My labmate Mitchell Gordon recommended (and lent) me a book on Arithmetic. If you don’t want spoilers STOP RIGHT NOW.
Here are a couple of rad things:
- The Hindus invented ‘0’ - nothing, so that they could avoid placing gridlines between their numbers. i.e., |1|9|5| |4, is now 19504. So what started out as a symbol for pure laziness found its way into other areas of mathematics such as the empty set in Set Theory, “False” in propositional logic, and also appearing in our binary system. Somewhere down the line, ‘0’ stopped being nothing, any CS students knows that “null” value $\neq 0$ but we’ll learn that some other time.
Well this kind of also explains why the Chinese character for “zero”, 零, seems more like an afterthought rather than baked into the writing system. Since Chinese used characters like 百千万 to distinguish between hundred, thousand, and ten thousands, they didnt use this mysterious zero term for basic arithmetic.
Our metrics for time dates all the way back to the Babylonians (1800 BC) because there were roughly 12 clusters of stars in the Egyptian night sky.. Considering that we managed to change the metric systems by standardising stuff to units of ten (money, lengths, weights etc), how is it that we never shook off units of 60 from 1800 BC?! I hope to be enlightened someday.
“The trouble with familiarity is not so much that it breeds contempt, but that it breeds loss of perspective.” - probably the most quotable sentence in the book. What’s $7 \times 8$ and what’s $7 + 8$? We probably can recall the answers based on pure memorisation as we had been trained in high school. However the spirit of finding the “answer”, is to convert this into the units that modern people work with (units being denominations of 10) so that we can do some kind of comparison. Why count otherwise? So now $7+8=15$, is actually $3$ units shifting over to $7$ to make $10$, and having $5$ leftover. And $7 \times 8=56$ is $7$ sets of $8$, you can imagine a matrix of $7 \times 8$ elements. Being converted to a system based on $5$ sets of $10$, and $6$ leftover.

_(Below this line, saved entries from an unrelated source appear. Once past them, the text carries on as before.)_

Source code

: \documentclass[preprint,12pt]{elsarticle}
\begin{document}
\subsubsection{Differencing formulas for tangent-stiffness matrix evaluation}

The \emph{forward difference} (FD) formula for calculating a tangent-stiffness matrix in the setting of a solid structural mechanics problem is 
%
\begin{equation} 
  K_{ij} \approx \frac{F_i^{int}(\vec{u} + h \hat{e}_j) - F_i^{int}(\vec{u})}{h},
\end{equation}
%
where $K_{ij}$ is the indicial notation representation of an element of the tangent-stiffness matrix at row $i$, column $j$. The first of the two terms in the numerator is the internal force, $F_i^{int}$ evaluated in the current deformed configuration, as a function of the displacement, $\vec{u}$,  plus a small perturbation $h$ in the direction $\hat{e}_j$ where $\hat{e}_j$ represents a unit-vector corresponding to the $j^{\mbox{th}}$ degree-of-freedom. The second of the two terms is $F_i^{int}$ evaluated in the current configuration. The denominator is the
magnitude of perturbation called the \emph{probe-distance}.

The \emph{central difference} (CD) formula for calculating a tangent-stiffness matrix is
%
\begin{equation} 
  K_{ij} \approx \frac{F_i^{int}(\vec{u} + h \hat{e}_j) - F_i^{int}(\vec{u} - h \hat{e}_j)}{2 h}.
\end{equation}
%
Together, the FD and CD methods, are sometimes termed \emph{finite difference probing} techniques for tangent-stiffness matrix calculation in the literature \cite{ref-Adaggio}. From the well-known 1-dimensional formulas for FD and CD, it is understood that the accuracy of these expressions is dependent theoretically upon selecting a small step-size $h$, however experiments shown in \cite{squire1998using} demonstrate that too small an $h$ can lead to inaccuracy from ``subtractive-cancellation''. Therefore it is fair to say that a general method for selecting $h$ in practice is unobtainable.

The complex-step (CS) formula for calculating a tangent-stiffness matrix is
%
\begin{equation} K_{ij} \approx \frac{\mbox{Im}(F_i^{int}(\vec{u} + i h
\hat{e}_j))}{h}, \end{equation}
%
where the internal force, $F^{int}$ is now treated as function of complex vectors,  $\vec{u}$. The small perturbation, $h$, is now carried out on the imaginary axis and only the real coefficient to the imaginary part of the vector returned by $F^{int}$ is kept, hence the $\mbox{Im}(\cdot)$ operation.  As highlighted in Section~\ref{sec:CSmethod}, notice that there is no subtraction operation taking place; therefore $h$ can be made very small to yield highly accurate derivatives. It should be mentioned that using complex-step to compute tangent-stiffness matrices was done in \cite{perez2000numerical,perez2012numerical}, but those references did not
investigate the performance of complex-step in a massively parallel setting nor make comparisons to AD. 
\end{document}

Recently Xie Jiamin and I worked through converting decimal values into binary system for Shannon’s coding for data compression, and procedure aside along the way we realised that by converting a system based on denominations of 10 to a system based on denominations of it is possible to prove that the smallest number of bits required to encode a difference $p$ is $log_2(1/p)$.